* [PROBLEM TO WORK ON]:
Please give back, word for word, only the lines starting at the one containing "to proforma invoicing_</span></span>" and ending at the one containing "proposed, not hard-booked.</span></span>" within the material below.

* [RECORDS TO PROCESS]:
----------

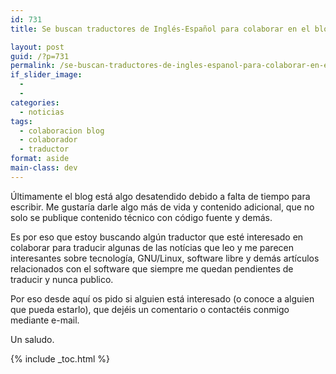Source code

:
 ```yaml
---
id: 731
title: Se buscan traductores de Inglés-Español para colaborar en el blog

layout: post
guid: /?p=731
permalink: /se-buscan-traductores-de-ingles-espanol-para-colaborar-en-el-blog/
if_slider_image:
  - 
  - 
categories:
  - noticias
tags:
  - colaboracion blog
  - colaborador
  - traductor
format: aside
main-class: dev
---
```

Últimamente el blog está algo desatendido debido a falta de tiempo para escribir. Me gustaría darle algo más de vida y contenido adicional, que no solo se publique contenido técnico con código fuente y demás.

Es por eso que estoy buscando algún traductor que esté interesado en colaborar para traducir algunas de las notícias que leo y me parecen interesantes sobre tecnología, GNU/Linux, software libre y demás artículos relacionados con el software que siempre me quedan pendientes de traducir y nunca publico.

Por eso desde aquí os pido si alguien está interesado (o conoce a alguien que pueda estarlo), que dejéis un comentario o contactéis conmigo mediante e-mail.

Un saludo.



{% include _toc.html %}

----------

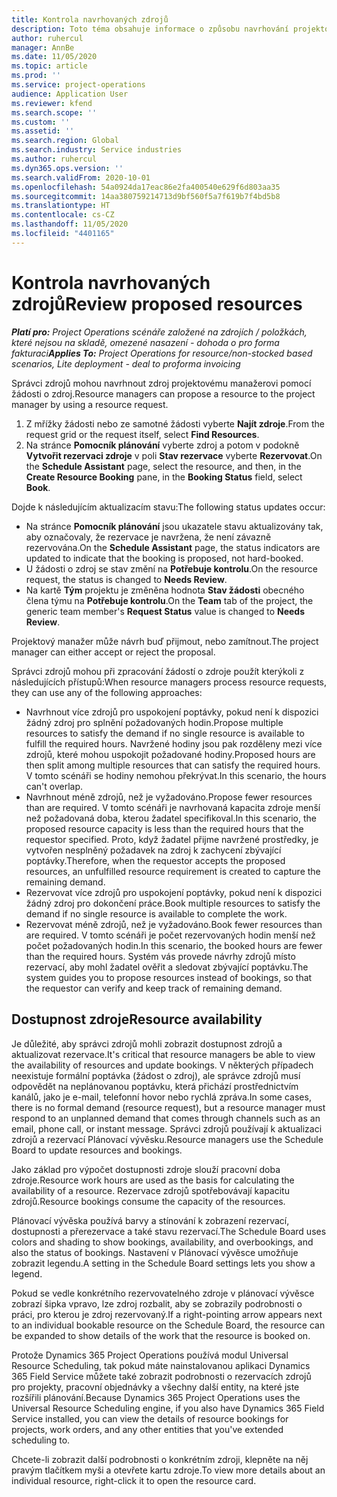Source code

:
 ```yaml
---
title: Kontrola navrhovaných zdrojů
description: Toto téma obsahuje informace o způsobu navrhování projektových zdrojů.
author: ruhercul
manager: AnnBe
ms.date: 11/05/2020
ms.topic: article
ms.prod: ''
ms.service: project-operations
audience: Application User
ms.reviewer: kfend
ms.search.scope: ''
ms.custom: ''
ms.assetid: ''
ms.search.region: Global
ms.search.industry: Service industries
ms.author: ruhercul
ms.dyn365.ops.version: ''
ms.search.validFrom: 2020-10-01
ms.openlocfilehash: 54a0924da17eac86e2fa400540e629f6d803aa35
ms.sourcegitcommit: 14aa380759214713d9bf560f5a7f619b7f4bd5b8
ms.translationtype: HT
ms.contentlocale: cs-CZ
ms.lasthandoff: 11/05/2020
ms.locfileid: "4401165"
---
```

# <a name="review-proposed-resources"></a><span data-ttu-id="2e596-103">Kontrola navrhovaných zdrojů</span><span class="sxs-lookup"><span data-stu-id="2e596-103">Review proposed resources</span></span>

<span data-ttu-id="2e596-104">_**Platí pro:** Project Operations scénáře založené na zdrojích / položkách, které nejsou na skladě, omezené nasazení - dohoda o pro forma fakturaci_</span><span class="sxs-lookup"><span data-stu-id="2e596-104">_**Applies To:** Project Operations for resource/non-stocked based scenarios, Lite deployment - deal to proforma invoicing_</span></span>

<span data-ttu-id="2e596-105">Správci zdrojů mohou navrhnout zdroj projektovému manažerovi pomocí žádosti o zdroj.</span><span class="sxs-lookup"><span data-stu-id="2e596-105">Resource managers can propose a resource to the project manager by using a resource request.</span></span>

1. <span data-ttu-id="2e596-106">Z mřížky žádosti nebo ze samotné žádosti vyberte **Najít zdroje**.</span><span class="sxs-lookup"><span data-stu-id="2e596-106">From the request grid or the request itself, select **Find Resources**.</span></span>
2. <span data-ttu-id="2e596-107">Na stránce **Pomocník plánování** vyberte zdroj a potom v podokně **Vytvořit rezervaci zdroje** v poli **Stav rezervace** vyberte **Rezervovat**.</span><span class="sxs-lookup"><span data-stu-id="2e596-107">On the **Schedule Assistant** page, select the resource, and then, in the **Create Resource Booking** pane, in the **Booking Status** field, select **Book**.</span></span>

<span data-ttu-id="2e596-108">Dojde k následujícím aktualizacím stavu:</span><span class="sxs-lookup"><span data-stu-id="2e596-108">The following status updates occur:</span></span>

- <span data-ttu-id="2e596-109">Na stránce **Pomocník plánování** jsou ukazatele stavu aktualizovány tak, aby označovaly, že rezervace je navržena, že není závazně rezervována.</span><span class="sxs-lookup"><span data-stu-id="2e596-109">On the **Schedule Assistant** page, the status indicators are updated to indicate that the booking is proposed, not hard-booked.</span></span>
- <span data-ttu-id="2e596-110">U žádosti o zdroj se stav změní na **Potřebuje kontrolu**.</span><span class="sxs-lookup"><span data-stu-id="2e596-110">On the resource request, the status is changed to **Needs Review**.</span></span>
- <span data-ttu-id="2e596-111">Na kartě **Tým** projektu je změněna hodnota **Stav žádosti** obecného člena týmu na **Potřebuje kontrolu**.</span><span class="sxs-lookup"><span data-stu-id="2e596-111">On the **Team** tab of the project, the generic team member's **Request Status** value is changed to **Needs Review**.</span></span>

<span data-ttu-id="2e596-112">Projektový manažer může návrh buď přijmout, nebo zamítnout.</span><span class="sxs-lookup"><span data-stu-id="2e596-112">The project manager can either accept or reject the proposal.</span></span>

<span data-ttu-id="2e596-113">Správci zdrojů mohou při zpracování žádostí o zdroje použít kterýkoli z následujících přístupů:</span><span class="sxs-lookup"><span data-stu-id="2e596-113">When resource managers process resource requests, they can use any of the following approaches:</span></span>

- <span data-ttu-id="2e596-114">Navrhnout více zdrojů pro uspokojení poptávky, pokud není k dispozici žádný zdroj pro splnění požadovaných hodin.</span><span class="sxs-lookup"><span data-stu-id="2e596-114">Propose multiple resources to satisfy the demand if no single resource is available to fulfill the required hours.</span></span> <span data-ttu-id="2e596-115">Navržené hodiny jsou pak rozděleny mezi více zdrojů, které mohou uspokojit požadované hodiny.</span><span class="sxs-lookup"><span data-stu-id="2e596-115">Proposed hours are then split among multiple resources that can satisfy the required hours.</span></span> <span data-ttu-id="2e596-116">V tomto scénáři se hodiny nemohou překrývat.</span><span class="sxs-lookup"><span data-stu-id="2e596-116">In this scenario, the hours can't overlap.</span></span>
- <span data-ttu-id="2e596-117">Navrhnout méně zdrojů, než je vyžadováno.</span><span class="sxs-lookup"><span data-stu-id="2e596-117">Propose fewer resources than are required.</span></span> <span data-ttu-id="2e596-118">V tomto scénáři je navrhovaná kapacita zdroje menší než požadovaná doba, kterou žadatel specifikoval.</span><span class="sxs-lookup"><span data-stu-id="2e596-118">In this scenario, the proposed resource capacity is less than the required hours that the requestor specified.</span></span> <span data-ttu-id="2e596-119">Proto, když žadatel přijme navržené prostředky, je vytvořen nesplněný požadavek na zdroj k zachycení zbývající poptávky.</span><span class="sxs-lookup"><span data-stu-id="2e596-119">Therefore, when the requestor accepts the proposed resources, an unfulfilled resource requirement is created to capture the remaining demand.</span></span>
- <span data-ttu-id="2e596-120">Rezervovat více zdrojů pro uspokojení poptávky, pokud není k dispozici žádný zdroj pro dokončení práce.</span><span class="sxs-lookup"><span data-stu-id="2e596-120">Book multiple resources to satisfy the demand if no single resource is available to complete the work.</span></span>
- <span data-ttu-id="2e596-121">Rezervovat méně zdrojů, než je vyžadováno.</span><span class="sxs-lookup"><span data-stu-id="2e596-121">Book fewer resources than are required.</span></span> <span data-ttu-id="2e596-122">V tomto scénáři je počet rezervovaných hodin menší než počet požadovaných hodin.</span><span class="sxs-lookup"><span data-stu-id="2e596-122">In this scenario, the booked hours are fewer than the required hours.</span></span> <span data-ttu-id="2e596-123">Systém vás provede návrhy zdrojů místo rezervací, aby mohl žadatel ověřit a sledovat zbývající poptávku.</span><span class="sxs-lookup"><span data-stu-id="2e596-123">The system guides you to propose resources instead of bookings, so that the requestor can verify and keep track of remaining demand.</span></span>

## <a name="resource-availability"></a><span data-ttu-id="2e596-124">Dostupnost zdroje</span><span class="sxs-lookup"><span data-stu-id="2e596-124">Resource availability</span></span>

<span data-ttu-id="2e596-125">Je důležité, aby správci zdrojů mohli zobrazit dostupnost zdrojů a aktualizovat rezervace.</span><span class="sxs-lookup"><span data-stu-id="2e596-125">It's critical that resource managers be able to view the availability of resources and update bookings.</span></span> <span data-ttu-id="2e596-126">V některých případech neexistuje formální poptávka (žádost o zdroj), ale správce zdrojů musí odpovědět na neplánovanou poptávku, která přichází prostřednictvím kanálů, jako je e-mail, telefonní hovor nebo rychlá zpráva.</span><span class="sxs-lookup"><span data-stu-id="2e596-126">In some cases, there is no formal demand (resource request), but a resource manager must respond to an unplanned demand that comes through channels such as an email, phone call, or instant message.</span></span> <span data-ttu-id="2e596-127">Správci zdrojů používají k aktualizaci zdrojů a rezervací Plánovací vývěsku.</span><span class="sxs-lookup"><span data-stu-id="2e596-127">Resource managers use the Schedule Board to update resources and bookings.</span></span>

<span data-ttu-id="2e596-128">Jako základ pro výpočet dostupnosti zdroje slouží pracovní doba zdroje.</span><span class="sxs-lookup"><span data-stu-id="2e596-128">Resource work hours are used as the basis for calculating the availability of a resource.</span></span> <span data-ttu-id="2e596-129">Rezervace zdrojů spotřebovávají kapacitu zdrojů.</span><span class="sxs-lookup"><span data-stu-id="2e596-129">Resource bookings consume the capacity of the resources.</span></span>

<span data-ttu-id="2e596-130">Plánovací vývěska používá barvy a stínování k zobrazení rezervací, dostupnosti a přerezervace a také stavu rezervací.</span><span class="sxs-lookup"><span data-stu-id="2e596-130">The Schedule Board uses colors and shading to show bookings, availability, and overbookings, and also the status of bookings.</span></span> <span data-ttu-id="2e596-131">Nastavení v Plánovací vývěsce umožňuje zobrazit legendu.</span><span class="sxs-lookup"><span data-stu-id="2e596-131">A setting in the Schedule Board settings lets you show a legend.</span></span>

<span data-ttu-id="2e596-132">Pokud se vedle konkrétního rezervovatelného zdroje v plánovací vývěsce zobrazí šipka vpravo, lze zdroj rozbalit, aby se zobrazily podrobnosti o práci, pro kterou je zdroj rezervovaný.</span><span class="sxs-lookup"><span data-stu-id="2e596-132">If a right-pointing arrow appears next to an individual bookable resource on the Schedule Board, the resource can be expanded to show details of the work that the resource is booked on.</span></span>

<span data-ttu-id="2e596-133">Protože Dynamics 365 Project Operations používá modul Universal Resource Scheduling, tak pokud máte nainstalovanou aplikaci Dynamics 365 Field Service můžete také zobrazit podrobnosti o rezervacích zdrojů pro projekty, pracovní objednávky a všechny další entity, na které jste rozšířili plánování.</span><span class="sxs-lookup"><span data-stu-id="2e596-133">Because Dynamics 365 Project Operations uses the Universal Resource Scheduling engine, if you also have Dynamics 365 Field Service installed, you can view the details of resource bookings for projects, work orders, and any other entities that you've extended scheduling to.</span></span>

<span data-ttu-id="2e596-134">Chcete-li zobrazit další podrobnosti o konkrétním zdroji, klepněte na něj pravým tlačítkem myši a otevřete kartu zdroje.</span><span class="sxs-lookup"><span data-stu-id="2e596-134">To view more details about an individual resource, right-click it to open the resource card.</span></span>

----------

* [RESPONSE BOX]:
<span data-ttu-id="2e596-104">_**Platí pro:** Project Operations scénáře založené na zdrojích / položkách, které nejsou na skladě, omezené nasazení - dohoda o pro forma fakturaci_</span><span class="sxs-lookup"><span data-stu-id="2e596-104">_**Applies To:** Project Operations for resource/non-stocked based scenarios, Lite deployment - deal to proforma invoicing_</span></span>

<span data-ttu-id="2e596-105">Správci zdrojů mohou navrhnout zdroj projektovému manažerovi pomocí žádosti o zdroj.</span><span class="sxs-lookup"><span data-stu-id="2e596-105">Resource managers can propose a resource to the project manager by using a resource request.</span></span>

1. <span data-ttu-id="2e596-106">Z mřížky žádosti nebo ze samotné žádosti vyberte **Najít zdroje**.</span><span class="sxs-lookup"><span data-stu-id="2e596-106">From the request grid or the request itself, select **Find Resources**.</span></span>
2. <span data-ttu-id="2e596-107">Na stránce **Pomocník plánování** vyberte zdroj a potom v podokně **Vytvořit rezervaci zdroje** v poli **Stav rezervace** vyberte **Rezervovat**.</span><span class="sxs-lookup"><span data-stu-id="2e596-107">On the **Schedule Assistant** page, select the resource, and then, in the **Create Resource Booking** pane, in the **Booking Status** field, select **Book**.</span></span>

<span data-ttu-id="2e596-108">Dojde k následujícím aktualizacím stavu:</span><span class="sxs-lookup"><span data-stu-id="2e596-108">The following status updates occur:</span></span>

- <span data-ttu-id="2e596-109">Na stránce **Pomocník plánování** jsou ukazatele stavu aktualizovány tak, aby označovaly, že rezervace je navržena, že není závazně rezervována.</span><span class="sxs-lookup"><span data-stu-id="2e596-109">On the **Schedule Assistant** page, the status indicators are updated to indicate that the booking is proposed, not hard-booked.</span></span>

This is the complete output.